Airplane passengers who fled Las Vegas fire file joint lawsuit


Sun, Nov 29, 2015 - Page 5

Passengers who ran from a British Airways flight that caught fire in September before takeoff in Las Vegas are suing the plane’s manufacturer and the maker of the engines.

London-based Stewarts Law on Friday said it filed a lawsuit in Chicago against GE Aviation and Boeing Co on behalf of 65 passengers on the flight who were bound for London and say they suffered physically and emotionally.

The Boeing 777-200 was moments from takeoff at McCarran International Airport on Sept. 8 before what would have been a 10-hour journey when its left engine burst into flames sending smoke billowing and passengers fleeing.

All 157 passengers and 13 crew members onboard the plane survived.
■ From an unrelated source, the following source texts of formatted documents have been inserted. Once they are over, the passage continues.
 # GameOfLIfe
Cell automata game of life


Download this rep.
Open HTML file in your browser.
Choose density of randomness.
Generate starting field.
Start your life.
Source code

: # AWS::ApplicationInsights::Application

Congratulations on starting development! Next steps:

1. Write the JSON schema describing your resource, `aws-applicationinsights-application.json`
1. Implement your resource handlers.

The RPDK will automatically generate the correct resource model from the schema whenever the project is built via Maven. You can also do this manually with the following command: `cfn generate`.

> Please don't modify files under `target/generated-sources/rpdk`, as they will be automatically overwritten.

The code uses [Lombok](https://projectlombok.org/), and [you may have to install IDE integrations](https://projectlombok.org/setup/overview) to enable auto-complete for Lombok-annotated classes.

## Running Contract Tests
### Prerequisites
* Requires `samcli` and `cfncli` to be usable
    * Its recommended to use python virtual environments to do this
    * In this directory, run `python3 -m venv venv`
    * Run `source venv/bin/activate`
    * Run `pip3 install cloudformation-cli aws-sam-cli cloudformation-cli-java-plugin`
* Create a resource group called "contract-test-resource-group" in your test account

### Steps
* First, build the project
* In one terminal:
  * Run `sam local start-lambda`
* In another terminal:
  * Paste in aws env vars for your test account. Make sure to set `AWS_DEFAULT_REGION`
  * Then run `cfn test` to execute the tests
The firm’s partner, James Healy-Pratt, said in a statement that the passengers do not begrudge British Airways for the incident, saying “the pilots and cabin crew performed heroically in guiding the aircraft to an emergency stop,” and evacuating everyone onboard.

The US National Transportation Safety Board has been investigating the cause of the incident, but initial findings indicated the fire started with a spool, a key part that powers the plane, inside the left engine.

The lawsuit claims the plane was “defective and unreasonably dangerous,” the companies knew the parts were prone to “fracture and failure,” and that GE Aviation lobbied against more stringent inspections of the engines before the fire.

The law firm’s statement announcing the lawsuit notes a US Federal Aviation Administration directive from 2011 that warned of cracks in weld joints of compressor fan spools in similar engines.

GE Aviation has said the directive did not apply to the engine that burst into flames because it had different parts and arrangement.

Boeing spokesman Tom Kim said the company does not comment on pending litigation.

GE Aviation spokesman Rick Kennedy said the company had not seen the lawsuit and would not comment until it did.

The company has been inspecting 38 other spools of a similar age and planned to inspect working engines as well, it said.

The company has said the Las Vegas incident was the first engine failure of its kind.

Kennedy said the GE90 engine model “is among the most reliable jet engines in commercial aviation history.”

“We continue to monitor and analyze the daily performance of more than 2,000 GE90 engines in airline service and we are not aware of any issues that would hazard the safe flight of aircraft powered by those engines,” he said.

The majority of the suing passengers are British, but at least six are Americans and several others are from Ireland.

Healy-Pratt said he expects the number of plaintiffs to increase to 100 passengers.